A Page for Every Tag

20 Jul 2023 9:25 PM    the blog jekyll   updated 20 Jul 2023 3:42 PM
convert to local time zone


I have wanted to have a page for each tag essentially since I set up this blog. The idea was that you would be able to click on any tag on any post, and you would be sent to a page that provides a short description of the subject, and shows you all the posts on my blog with that tag. However, for over two years this feature has been missing. No longer.

Before we dive into the changes I made, let’s first look at the status of my site pre-changes. That’s commit 80f6add.

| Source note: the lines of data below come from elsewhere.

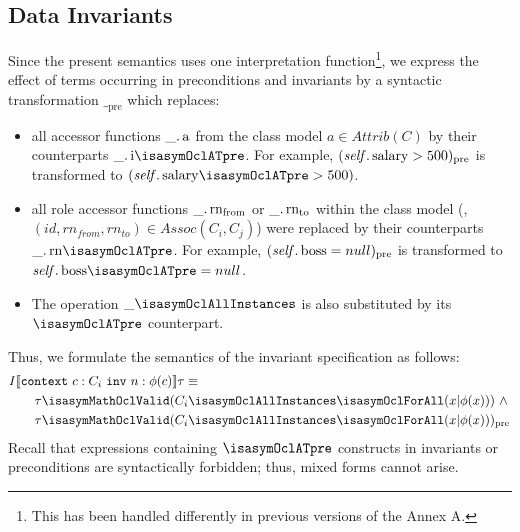 \subsection{Data Invariants}\label{sec:invlogic}
Since the present \OCL semantics uses one interpretation function\footnote{This has been handled
differently in previous versions of the Annex A.}, we express the effect of \OCL terms
occurring in preconditions and invariants by a syntactic transformation $\__\text{pre}$ which
replaces:
\begin{itemize}
\item all accessor functions $\getAttrib{\_}{a}$ from the class model $a \in Attrib(C)$ by their
counterparts $\getAttrib{\_}{i\isasymOclATpre}$. For example, $(\getAttrib{\self}{salary} >
500)_\text{pre}$ is transformed to $(\getAttrib{\self}{salary\isasymOclATpre} > 500)$.
\item all role accessor functions  $\getRole{\_}{rn_{from}}$ or  $\getRole{\_}{rn_{to}}$
      within the class model (\ie, $(id, rn_{from},  rn_{to}) \in Assoc(C_i, C_j)$)
      were replaced by their counterparts $\getRole{\_}{rn\isasymOclATpre}$.
      For example, $(\getAttrib{\self}{boss} = null)_\text{pre}$ is transformed to
      $\getAttrib{\self}{boss\isasymOclATpre} = null$.
\item The operation $\_\isasymOclAllInstances$ is also substituted by its
$\isasymOclATpre$ counterpart.
\end{itemize}
Thus, we formulate the semantics of the invariant specification  as follows:
\begin{gather*}
\begin{aligned}
& I\semantics{\mathtt{context}~c:C_i~\mathtt{inv}~n: \phi(c)} \tau \equiv  \\
&\qquad \tau  \isasymMathOclValid  (C_i\isasymOclAllInstances\isasymOclForAll(x
\text{|} \phi(x)))~\land \\
&\qquad \tau  \isasymMathOclValid (C_i\isasymOclAllInstances\isasymOclForAll(x
\text{|} \phi(x)))_\text{pre}
\end{aligned}
\end{gather*}
Recall that  expressions containing $\isasymOclATpre$ constructs in
invariants or preconditions are syntactically forbidden; thus, mixed forms cannot arise.

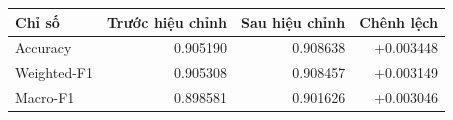 \begin{tabularx}{\textwidth}{Xrrr}\toprule
Chỉ số & Trước hiệu chỉnh & Sau hiệu chỉnh & Chênh lệch\\\midrule
Accuracy & 0.905190 & 0.908638 & +0.003448\\
Weighted-F1 & 0.905308 & 0.908457 & +0.003149\\
Macro-F1 & 0.898581 & 0.901626 & +0.003046\\
\bottomrule\end{tabularx}
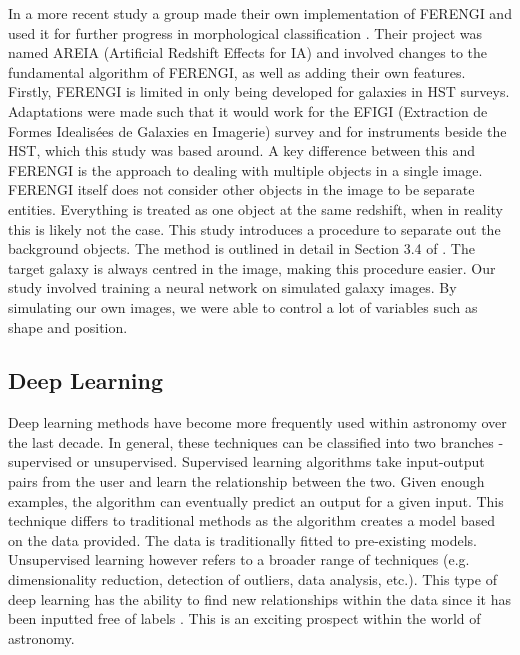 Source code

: \documentclass[fleqn,usenatbib]{mnras}
\begin{document}
In a more recent study a group made their own implementation of FERENGI and used it for further progress in morphological classification \citep{Ferreira2018}. Their project was named AREIA (Artificial Redshift Effects for IA) and involved changes to the fundamental algorithm of FERENGI, as well as adding their own features. Firstly, FERENGI is limited in only being developed for galaxies in HST surveys. Adaptations were made such that it would work for the EFIGI (Extraction de Formes Idealis\'ees de Galaxies en Imagerie) survey and for instruments beside the HST, which this study was based around. A key difference between this and FERENGI is the approach to dealing with multiple objects in a single image. FERENGI itself does not consider other objects in the image to be separate entities. Everything is treated as one object at the same redshift, when in reality this is likely not the case. This study introduces a procedure to separate out the background objects. The method is outlined in detail in Section 3.4 of \citet{Ferreira2018}. The target galaxy is always centred in the image, making this procedure easier.
Our study involved training a neural network on simulated galaxy images. By simulating our own images, we were able to control a lot of variables such as shape and position. 

\subsection{Deep Learning}
\label{sec:deep_learning}

Deep learning methods have become more frequently used within astronomy over the last decade. In general, these techniques can be classified into two branches - supervised or unsupervised. Supervised learning algorithms take input-output pairs from the user and learn the relationship between the two. Given enough examples, the algorithm can eventually predict an output for a given input. This technique differs to traditional methods as the algorithm creates a model based on the data provided. The data is traditionally fitted to pre-existing models. Unsupervised learning however refers to a broader range of techniques (e.g. dimensionality reduction, detection of outliers, data analysis, etc.). This type of deep learning has the ability to find new relationships within the data since it has been inputted free of labels \citep{Baron2019}. This is an exciting prospect within the world of astronomy.
\end{document}

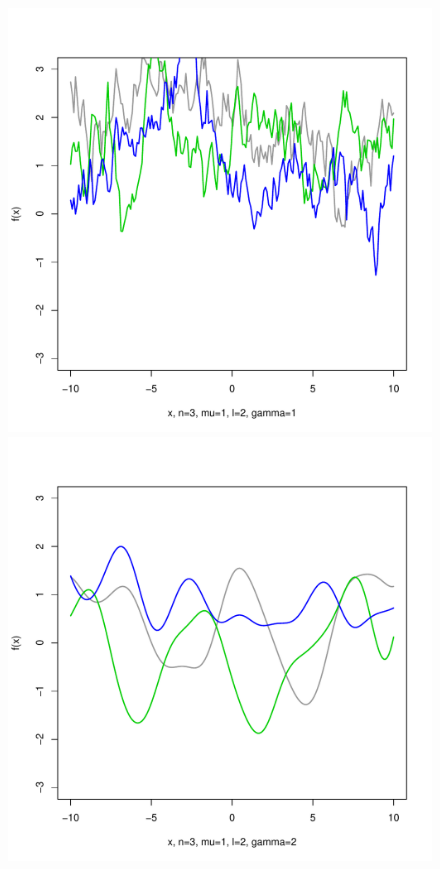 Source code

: \documentclass[12pt,letterpaper]{article}
\begin{document}
\begin{figure}
\begin{center}
\includegraphics[scale=0.2]{hw321/n3-m1-l2-g2.pdf}
\includegraphics[scale=0.2]{hw321/n3-m1-l2-g4.pdf}

\end{center}
\end{figure}
\end{document}
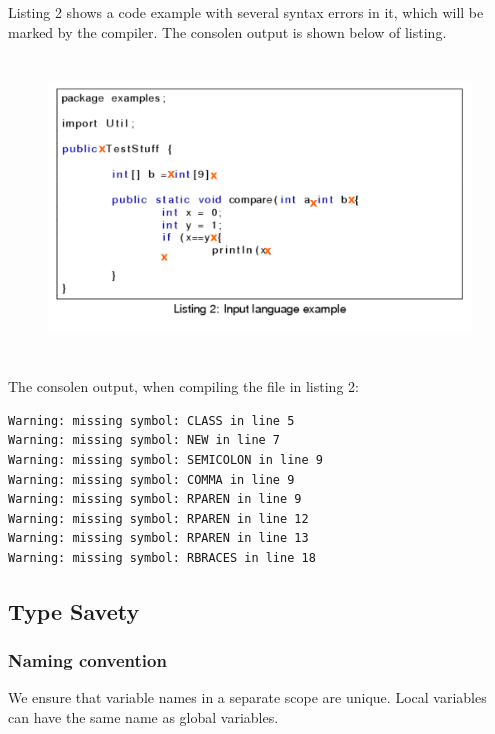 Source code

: Listing 2 shows a code example with several syntax errors in it, which will be marked by the compiler. The consolen output is shown below of listing.

\begin{figure}[h]
\label{synErrors}
\includegraphics[width=12.5cm,height=8cm]{images/synError.png}
\end{figure}

%
%
%
%	
%		
The consolen output, when compiling the file in listing 2:
\begin{verbatim}
Warning: missing symbol: CLASS in line 5
Warning: missing symbol: NEW in line 7
Warning: missing symbol: SEMICOLON in line 9
Warning: missing symbol: COMMA in line 9
Warning: missing symbol: RPAREN in line 9
Warning: missing symbol: RPAREN in line 12
Warning: missing symbol: RPAREN in line 13
Warning: missing symbol: RBRACES in line 18
\end{verbatim}


\subsection {Type Savety}
\label{labelTypeCheck}

\subsubsection{Naming convention}
We ensure that variable names in a separate scope are unique. Local variables can have the same name as global variables.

First, let’s consider the main blog page. There are two conceptual parts of this file that are worth considering. First, the list of posts:

<ul>
  {% for post in site.posts %}
    <li>
      <h3>
        <a href="{{ post.url }}">{{ post.title }}</a>&nbsp;
        <span style="font-size: 50%;">
          <span class="text-muted">{{ post.date | date_to_string }}</span>
        </span>
        <span style="font-size: 55%;">
          {% if post.tags[0] %}
            {% for tag in post.tags %}
              {% assign css-class = "badge-secondary" %}
              {% for site_tag in site.data.tags %}
                {% if site_tag.name == tag %}
                  {% assign css-class = site_tag.class %}
                {% endif %}
              {% endfor %}
              <a href="{{ "/tags/" | append: tag | relative_url }}" class="badge {{ css-class }}">{{ tag }}</a>
            {% endfor %}
          {% endif %}
        </span>
      </h3>

      {{ post.excerpt }}
    </li>
  {% endfor %}
</ul>

Fairly straightforward: it iterates through all the posts in the blog, displaying the post title with a link to the full post, displaying the post date, the tag block that I’ll talk about in a second, and then an excerpt from the post.

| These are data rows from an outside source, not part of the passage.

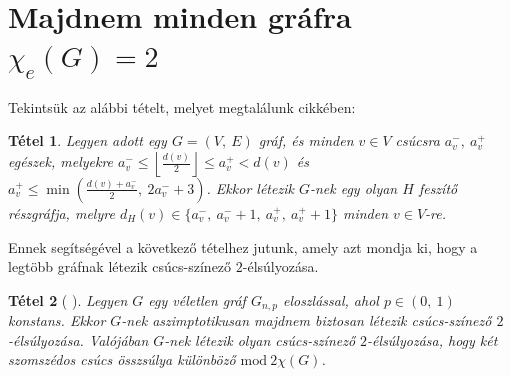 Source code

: \documentclass[12pt, a4paper]{report}
\newtheorem{tét}{Tétel}[section]
\theoremstyle{remark}
\theoremstyle{definition}
\begin{document}
\section{Majdnem minden gráfra $χ_e(G) = 2$}
Tekintsük az alábbi tételt, melyet megtalálunk \citeauthor{AddarioBerry2008} \cite{AddarioBerry2008} cikkében:

\begin{tét} \label{thm:degreeconstgeneric}
Legyen adott egy $G = (V,\ E)$ gráf, és minden $v \in V$ csúcsra $a_v^-,\ a_v^+$ egészek, melyekre $a_v^- \leq \left\lfloor \frac{d(v)}{2} \right\rfloor \leq a_v^+ < d(v)$ és $a_v^+ \leq \min \left(\frac{d(v) + a_v^-}{2},\ 2a_v^- + 3 \right)$. Ekkor létezik $G$-nek egy olyan $H$ feszítő részgráfja, melyre $d_H(v) \in \lbrace a_v^-,\ a_v^- + 1,\ a_v^+,\ a_v^+ + 1 \rbrace$ minden $v \in V$-re.
\end{tét}

Ennek segítségével a következő tételhez jutunk, amely azt mondja ki, hogy a legtöbb gráfnak létezik csúcs-színező $2$-élsúlyozása.

\begin{tét} [\citeauthor{AddarioBerry2008} \cite{AddarioBerry2008}]
Legyen $G$ egy véletlen gráf $G_{n,p}$ eloszlással, ahol $p \in (0,\ 1)$ konstans. Ekkor $G$-nek aszimptotikusan majdnem biztosan létezik csúcs-színező $2$-élsúlyozása. Valójában $G$-nek létezik olyan csúcs-színező $2$-élsúlyozása, hogy két szomszédos csúcs összsúlya különböző $\mathrm{mod}\ 2\chi(G)$.
\end{tét}
\end{document}
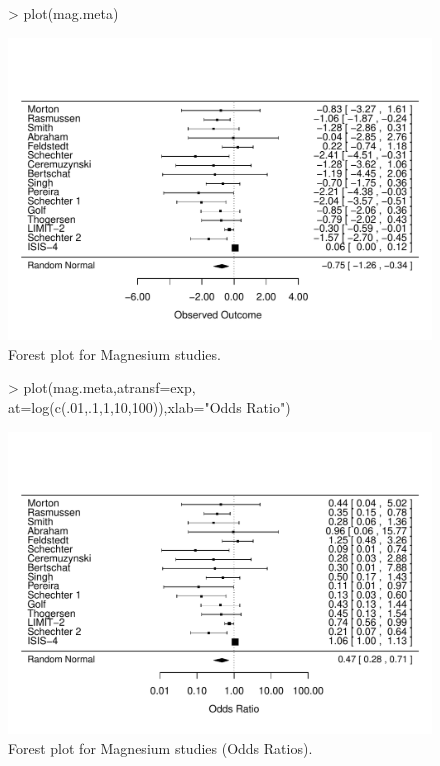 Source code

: \documentclass{article}
\begin{document}
\begin{figure}
  \centering
\begin{Schunk}
\begin{Sinput}
> plot(mag.meta)
\end{Sinput}
\end{Schunk}
\includegraphics{metaplus-examples-004}
  \caption{Forest plot for Magnesium studies.}
  \label{fig:forest1a}
\end{figure}


\begin{figure}
  \centering
\begin{Schunk}
\begin{Sinput}
> plot(mag.meta,atransf=exp, at=log(c(.01,.1,1,10,100)),xlab="Odds Ratio")
\end{Sinput}
\end{Schunk}
\includegraphics{metaplus-examples-005}
  \caption{Forest plot for Magnesium studies (Odds Ratios).}
  \label{fig:forest1b}
\end{figure}
\end{document}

The tag block is a little more complicated than the rest. It works by checking if the current post has any tags in the first place. If so, it iterates through the tags on the post. For each, it sets a variable called css-class to badge-secondary — the default tag style. Then, it iterates through all the tags defined in the site, and if it finds one that matches the current tag on the post that it’s considering, it overwrites the css-class variable to use the style defined on the site tag. Then it creates the HTML element for the tag, including a link to the tag page and the computed tag style.

This works in tandem with the list of tags defined for the site, in _data/tags.yml:

- name: swift
  class: badge-swift
- name: jekyll
  class: badge-danger
- name: java
  class: badge-java
- name: rust
  class: badge-rust
- name: tex
  class: badge-tex
- name: latex
  class: badge-tex
- name: kotlin
  class: badge-kotlin
- name: gradle
  class: badge-gradle
- name: python
  class: badge-python
- name: nixos
  class: badge-nix

This data file of tags is also used for the second part of the main blog page, which is the list of posts by tag:

<h2>Posts By Tag</h2>
{% for tag in site.tags %}
  {% assign css-class = "badge-secondary" %}
  {% for site_tag in site.data.tags %}
    {% if site_tag.name == tag[0] %}
      {% assign css-class = site_tag.class %}
    {% endif %}
  {% endfor %}
  <a href="{{ "/tags/" | append: tag[0] | relative_url }}" class="badge {{ css-class }}">{{ tag[0] }}</a>
  <ul>
    {% for post in tag[1] %}
      <li><a href="{{ post.url }}">{{ post.title }}</a></li>
    {% endfor %}
  </ul>
{% endfor %}

Note that both site.tags and site.data.tags exist. The latter is generated from the YAML file in _data/tags.yml as seen above. The former, according to the docs, is a list of all tags used on the site, which contains both the name of the tag and all posts with that tag:

All tags registered in the current site are exposed to Liquid templates via site.tags. Iterating over site.tags on a page will yield another array with two items, where the first item is the name of the tag and the second item being an array of posts with that tag.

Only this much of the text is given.